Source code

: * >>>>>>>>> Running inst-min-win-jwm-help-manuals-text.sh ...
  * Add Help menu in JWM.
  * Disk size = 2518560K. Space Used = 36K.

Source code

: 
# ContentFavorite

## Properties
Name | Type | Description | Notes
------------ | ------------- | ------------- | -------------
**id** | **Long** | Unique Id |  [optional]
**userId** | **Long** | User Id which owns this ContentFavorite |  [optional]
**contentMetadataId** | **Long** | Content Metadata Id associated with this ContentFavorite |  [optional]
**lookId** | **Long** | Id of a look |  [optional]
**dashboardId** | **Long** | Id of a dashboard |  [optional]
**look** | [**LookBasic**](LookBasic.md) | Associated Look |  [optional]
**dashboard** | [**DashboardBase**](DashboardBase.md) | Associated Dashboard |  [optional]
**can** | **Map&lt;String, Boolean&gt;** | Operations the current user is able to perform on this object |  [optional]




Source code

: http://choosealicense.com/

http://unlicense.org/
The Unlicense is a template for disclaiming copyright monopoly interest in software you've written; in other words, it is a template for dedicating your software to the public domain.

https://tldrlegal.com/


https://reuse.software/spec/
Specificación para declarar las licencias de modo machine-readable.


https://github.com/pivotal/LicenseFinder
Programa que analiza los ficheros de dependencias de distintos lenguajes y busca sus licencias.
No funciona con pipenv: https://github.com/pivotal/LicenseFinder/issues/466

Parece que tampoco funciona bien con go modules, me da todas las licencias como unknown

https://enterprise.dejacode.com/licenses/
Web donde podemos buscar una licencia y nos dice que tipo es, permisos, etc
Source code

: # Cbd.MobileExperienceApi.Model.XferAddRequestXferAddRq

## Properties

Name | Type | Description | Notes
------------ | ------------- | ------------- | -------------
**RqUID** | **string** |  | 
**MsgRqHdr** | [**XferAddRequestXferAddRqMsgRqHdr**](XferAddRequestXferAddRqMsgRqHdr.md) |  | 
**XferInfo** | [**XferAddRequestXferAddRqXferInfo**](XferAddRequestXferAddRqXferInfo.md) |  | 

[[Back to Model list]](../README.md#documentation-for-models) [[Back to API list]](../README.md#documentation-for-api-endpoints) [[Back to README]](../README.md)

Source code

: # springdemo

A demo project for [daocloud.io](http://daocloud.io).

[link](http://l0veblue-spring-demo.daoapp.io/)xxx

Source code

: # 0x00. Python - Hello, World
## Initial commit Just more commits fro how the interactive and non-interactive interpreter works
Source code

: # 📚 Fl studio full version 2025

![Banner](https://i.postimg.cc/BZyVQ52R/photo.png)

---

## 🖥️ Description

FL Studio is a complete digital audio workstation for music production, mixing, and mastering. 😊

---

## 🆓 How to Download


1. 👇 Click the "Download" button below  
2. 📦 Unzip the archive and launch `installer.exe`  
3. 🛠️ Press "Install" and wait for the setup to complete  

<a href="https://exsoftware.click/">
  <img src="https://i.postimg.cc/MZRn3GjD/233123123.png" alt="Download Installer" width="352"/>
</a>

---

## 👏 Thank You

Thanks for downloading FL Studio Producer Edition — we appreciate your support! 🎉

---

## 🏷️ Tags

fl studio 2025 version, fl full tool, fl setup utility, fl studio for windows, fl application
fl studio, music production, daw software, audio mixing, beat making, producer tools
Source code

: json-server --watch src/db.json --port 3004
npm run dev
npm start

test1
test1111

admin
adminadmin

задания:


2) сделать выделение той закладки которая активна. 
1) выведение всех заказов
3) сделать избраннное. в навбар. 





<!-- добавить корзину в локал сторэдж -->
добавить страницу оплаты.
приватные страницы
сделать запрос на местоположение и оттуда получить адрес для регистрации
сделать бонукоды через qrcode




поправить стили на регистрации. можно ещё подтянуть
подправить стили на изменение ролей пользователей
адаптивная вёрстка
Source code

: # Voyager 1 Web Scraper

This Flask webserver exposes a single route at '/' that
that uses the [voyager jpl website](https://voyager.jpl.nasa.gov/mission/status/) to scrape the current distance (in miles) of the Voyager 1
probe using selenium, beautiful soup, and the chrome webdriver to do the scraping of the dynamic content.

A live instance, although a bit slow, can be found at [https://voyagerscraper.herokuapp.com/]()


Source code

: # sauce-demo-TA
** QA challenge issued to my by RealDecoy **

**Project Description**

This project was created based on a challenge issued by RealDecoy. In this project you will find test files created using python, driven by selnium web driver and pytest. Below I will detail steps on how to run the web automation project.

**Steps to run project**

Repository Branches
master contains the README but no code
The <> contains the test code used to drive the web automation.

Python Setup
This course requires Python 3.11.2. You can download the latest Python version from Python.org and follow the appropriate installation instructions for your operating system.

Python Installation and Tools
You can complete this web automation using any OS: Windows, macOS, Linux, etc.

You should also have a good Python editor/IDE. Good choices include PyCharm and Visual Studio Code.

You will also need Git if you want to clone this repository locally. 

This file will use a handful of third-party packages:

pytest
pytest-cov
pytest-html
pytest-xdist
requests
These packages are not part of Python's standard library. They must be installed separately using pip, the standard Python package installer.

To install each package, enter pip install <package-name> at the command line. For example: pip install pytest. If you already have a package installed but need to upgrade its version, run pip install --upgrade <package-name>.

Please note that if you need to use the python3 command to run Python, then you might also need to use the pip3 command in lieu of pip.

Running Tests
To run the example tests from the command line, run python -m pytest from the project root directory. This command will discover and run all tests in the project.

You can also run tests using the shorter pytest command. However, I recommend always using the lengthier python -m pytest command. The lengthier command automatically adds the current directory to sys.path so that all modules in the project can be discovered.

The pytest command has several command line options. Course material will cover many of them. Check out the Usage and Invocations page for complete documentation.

================================

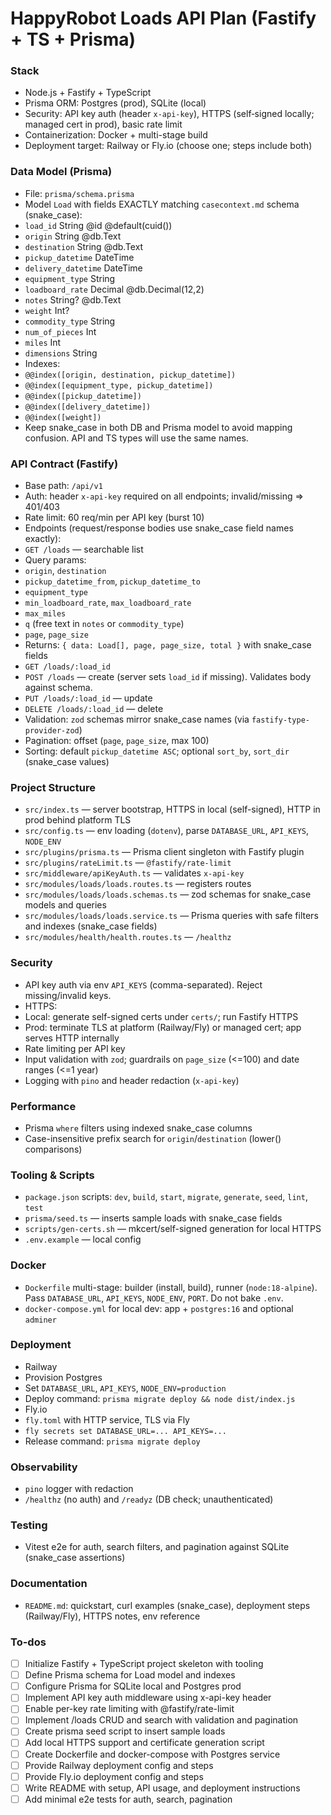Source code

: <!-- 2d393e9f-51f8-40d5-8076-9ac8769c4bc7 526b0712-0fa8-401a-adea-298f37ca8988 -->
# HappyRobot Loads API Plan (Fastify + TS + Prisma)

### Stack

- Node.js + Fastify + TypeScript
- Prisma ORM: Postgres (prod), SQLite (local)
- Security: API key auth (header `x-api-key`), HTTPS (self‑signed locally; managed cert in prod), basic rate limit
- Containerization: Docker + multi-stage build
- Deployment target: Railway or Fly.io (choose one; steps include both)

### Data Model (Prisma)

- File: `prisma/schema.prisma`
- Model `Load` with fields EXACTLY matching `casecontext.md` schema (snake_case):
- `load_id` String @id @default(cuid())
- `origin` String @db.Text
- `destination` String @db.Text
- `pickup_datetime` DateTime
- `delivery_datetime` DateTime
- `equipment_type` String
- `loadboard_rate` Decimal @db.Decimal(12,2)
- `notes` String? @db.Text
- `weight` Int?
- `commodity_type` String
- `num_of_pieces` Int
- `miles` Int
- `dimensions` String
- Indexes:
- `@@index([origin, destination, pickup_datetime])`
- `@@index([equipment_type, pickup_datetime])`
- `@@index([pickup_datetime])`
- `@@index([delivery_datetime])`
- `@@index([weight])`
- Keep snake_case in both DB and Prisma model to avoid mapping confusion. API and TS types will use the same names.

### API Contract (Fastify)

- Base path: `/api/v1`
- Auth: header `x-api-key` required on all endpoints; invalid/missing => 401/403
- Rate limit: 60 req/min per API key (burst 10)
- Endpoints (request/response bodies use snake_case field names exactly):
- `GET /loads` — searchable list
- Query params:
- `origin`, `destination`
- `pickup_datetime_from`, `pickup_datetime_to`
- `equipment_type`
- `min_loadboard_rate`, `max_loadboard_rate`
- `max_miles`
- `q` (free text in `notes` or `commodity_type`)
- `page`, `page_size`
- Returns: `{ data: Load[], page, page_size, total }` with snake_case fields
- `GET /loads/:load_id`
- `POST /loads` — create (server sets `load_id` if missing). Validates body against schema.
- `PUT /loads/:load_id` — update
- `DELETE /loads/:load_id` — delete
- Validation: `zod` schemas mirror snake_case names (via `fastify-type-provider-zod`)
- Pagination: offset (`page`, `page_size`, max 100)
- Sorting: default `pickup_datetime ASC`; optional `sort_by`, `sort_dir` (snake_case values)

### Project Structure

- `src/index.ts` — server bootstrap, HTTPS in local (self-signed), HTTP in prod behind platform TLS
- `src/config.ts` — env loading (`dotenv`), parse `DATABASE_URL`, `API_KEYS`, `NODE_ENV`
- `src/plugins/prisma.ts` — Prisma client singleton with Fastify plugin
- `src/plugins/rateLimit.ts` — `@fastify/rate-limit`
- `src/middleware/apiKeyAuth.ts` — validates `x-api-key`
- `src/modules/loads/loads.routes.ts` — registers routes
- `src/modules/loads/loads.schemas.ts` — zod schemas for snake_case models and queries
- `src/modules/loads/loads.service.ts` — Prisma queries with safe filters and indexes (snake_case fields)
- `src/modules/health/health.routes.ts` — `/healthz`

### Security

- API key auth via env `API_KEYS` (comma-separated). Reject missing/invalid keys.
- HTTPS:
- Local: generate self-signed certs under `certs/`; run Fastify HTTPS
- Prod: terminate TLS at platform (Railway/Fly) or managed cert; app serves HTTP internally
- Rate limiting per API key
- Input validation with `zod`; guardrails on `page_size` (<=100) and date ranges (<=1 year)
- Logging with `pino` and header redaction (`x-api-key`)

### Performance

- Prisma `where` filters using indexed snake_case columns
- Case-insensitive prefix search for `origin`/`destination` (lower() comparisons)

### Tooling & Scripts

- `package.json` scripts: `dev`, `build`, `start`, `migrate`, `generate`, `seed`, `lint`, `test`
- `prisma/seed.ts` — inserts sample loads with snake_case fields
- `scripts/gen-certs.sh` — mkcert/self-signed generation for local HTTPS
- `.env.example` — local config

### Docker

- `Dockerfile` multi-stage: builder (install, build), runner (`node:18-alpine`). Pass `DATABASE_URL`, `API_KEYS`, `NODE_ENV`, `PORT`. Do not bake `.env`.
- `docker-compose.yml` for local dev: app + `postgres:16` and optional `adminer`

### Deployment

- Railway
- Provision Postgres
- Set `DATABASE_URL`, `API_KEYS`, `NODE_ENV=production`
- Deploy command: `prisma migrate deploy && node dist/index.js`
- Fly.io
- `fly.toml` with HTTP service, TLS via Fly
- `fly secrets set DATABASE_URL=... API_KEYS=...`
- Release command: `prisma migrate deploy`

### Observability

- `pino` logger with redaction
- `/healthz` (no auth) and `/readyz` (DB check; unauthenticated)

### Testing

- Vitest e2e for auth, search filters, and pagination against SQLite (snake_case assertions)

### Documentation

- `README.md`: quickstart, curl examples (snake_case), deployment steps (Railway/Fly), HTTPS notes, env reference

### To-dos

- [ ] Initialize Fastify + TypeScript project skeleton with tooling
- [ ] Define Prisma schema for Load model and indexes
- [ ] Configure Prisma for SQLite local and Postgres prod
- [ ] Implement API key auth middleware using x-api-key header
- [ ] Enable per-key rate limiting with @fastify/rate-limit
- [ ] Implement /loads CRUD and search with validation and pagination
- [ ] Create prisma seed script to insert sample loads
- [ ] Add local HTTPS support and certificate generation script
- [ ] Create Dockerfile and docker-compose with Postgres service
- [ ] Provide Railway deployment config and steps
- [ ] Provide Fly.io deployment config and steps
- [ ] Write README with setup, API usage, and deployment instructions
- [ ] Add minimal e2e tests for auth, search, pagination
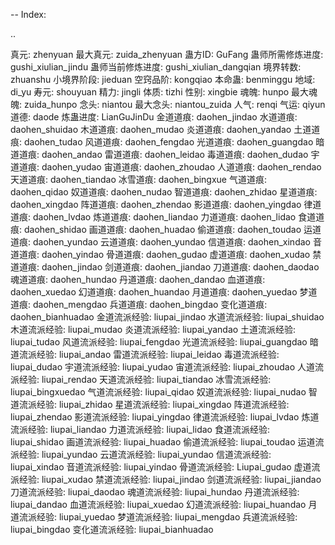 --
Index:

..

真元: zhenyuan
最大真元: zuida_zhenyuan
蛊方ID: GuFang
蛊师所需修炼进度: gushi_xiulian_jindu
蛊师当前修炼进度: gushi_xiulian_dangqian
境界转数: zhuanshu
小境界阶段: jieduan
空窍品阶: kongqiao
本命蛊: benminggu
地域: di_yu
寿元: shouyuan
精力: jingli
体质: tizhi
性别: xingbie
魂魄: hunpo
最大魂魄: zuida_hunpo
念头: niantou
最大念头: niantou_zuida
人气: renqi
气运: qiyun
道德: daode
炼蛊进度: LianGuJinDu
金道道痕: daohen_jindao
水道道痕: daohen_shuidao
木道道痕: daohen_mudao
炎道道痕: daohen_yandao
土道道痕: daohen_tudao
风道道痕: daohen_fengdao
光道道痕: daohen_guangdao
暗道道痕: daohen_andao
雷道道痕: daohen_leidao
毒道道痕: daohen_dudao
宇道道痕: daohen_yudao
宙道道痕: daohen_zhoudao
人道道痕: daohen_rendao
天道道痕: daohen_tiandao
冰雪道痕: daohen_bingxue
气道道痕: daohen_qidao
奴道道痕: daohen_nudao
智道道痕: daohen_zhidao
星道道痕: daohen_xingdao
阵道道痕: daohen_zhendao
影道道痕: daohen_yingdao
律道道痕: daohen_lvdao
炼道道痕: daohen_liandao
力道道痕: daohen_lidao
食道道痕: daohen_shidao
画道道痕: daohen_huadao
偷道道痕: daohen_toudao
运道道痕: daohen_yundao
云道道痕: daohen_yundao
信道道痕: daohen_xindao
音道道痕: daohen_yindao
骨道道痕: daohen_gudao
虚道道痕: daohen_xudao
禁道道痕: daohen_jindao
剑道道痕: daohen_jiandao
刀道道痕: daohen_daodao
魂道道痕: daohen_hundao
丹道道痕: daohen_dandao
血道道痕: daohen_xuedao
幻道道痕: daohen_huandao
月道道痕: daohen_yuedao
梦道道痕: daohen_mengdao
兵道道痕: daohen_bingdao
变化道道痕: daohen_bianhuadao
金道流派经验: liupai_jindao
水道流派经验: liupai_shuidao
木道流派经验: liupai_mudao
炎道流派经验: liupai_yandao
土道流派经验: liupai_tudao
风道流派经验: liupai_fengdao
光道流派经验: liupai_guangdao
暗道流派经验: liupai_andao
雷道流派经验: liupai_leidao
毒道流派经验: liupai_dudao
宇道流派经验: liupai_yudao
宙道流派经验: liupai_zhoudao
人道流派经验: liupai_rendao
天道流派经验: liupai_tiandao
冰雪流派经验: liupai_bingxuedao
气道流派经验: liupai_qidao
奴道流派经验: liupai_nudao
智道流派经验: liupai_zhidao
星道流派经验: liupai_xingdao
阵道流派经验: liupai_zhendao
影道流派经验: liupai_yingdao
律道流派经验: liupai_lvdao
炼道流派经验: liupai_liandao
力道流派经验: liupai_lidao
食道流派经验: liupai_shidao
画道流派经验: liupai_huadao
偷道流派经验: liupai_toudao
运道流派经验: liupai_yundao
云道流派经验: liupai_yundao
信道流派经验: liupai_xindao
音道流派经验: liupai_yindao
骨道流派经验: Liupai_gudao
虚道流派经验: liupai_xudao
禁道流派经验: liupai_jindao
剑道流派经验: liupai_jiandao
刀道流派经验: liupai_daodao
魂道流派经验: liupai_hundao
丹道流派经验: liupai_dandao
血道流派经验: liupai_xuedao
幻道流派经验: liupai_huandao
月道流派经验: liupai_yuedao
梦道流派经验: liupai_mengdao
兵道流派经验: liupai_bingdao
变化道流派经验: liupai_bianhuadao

================================

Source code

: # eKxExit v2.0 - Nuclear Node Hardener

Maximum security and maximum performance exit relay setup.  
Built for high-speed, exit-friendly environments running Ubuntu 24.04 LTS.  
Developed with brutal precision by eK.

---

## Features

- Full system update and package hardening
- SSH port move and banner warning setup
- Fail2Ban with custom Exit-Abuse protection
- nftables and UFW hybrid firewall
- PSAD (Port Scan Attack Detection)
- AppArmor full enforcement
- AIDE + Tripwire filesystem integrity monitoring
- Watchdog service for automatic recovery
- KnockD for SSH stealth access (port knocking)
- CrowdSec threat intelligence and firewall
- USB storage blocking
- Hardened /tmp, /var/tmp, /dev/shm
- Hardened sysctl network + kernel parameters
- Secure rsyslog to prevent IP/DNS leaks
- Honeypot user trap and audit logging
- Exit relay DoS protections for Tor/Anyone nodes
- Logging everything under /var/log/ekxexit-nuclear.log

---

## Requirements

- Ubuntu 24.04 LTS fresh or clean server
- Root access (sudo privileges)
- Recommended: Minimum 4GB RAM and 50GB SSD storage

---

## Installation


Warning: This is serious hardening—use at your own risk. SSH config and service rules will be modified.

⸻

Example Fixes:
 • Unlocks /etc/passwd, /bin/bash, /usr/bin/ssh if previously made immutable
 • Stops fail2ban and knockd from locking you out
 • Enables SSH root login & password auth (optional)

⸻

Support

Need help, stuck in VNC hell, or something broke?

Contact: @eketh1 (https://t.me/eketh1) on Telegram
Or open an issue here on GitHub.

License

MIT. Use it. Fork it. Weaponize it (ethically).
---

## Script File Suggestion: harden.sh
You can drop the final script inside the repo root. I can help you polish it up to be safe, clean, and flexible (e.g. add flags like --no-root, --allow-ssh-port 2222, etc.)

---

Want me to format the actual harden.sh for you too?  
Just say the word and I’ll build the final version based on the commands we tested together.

================================

Required work: From the listing above, copy all lines holding the word "LicenseFinder".

Solved problem:
https://github.com/pivotal/LicenseFinder
No funciona con pipenv: https://github.com/pivotal/LicenseFinder/issues/466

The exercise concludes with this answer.